> **Instructions to follow**: From the listing below, retype exactly the line holding "3. Configure AWS", the line holding "7. The second", and the lines between them; skip everything else.

> **Data**:
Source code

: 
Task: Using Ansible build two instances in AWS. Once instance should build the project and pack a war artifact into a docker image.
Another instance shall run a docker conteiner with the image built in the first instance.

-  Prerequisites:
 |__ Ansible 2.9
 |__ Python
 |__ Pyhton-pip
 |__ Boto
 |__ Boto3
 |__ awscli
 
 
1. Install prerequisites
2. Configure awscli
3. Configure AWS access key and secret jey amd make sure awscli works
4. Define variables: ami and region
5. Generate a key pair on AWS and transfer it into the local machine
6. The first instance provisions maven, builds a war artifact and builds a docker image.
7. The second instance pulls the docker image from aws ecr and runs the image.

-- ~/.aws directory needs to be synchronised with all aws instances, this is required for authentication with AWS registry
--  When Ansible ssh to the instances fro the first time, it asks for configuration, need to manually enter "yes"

* * *

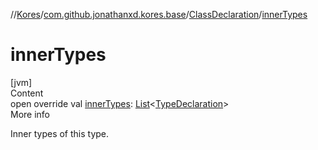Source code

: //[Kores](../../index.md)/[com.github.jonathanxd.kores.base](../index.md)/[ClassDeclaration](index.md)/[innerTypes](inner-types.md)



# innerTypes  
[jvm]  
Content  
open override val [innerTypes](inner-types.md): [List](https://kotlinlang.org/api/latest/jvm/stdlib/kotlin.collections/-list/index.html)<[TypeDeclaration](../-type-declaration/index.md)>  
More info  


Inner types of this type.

---

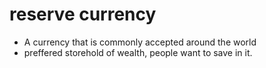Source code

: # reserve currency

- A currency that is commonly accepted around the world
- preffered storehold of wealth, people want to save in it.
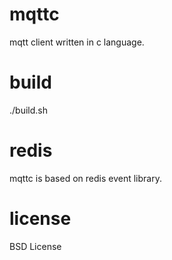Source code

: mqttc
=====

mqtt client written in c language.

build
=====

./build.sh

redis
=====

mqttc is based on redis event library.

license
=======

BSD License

> **Exercise solution**:
3. Configure AWS access key and secret jey amd make sure awscli works
4. Define variables: ami and region
5. Generate a key pair on AWS and transfer it into the local machine
6. The first instance provisions maven, builds a war artifact and builds a docker image.
7. The second instance pulls the docker image from aws ecr and runs the image.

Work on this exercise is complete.